I assume the question is about
return type covariance
It allows a method to return a more-derived type than the one declared in a base type e.g.
public interface ISomeInterface
{
object GetValue();
}
public class SomeClass : ISomeInterface
{
public string GetValue() { return "Hello world"; }
}
This is supported in Java but not in C#. The above will not compile since the return type of SomeClass.GetValue
is string
not object
.
Note that you cannot overload methods based on return-type alone i.e. the following is not valid:
public class SomeClass
{
public int GetValue() { return 1; }
public string GetValue() { return "abc"; }
}
You could do something similar using interfaces although you would need to implement them explicitly to disambiguate:
public interface IValue<T> { T GetValue(); }
public class SomeClass : IValue<int>, IValue<string>
{
string IValue<string>.GetValue() { return "abc"; }
int IValue<int>.GetValue() { return 1; }
}
If the names are the same but the parameters are different then this is method overloading. This is a form of polymorphism (ad-hoc polymorphism).

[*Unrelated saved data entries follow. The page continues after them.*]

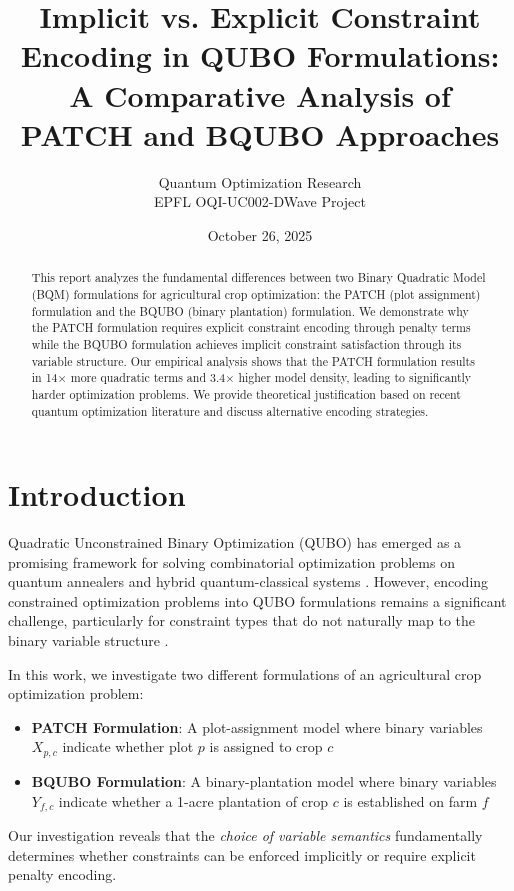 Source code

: \documentclass[11pt,a4paper]{article}
\title{Implicit vs. Explicit Constraint Encoding in QUBO Formulations:\\
A Comparative Analysis of PATCH and BQUBO Approaches}
\author{Quantum Optimization Research\\
EPFL OQI-UC002-DWave Project}
\date{October 26, 2025}
\begin{document}
\maketitle

\begin{abstract}
This report analyzes the fundamental differences between two Binary Quadratic Model (BQM) formulations for agricultural crop optimization: the PATCH (plot assignment) formulation and the BQUBO (binary plantation) formulation. We demonstrate why the PATCH formulation requires explicit constraint encoding through penalty terms while the BQUBO formulation achieves implicit constraint satisfaction through its variable structure. Our empirical analysis shows that the PATCH formulation results in 14× more quadratic terms and 3.4× higher model density, leading to significantly harder optimization problems. We provide theoretical justification based on recent quantum optimization literature and discuss alternative encoding strategies.
\end{abstract}

\section{Introduction}

Quadratic Unconstrained Binary Optimization (QUBO) has emerged as a promising framework for solving combinatorial optimization problems on quantum annealers and hybrid quantum-classical systems \cite{glover2019quantum}. However, encoding constrained optimization problems into QUBO formulations remains a significant challenge, particularly for constraint types that do not naturally map to the binary variable structure \cite{kanatbekova2024qubit}.

In this work, we investigate two different formulations of an agricultural crop optimization problem:

\begin{itemize}
    \item \textbf{PATCH Formulation}: A plot-assignment model where binary variables $X_{p,c}$ indicate whether plot $p$ is assigned to crop $c$
    \item \textbf{BQUBO Formulation}: A binary-plantation model where binary variables $Y_{f,c}$ indicate whether a 1-acre plantation of crop $c$ is established on farm $f$
\end{itemize}

Our investigation reveals that the \emph{choice of variable semantics} fundamentally determines whether constraints can be enforced implicitly or require explicit penalty encoding.
\end{document}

Overloads are resolved statically at compile-type (unless you're using dynamic
in which case they are deferred to run-time).
You can overload on both the number of parameters and their type, so the following are all valid:
public void DoSomething(int value) { }
public void DoSomething(string value) { }
public void DoSomething(int value, string value) { }
Note that you can vary the return type of these methods - methods cannot only be overloaded based on their return type alone but they can differ if their parameter lists are different.
Again this is return type covariance and is not supported in C#.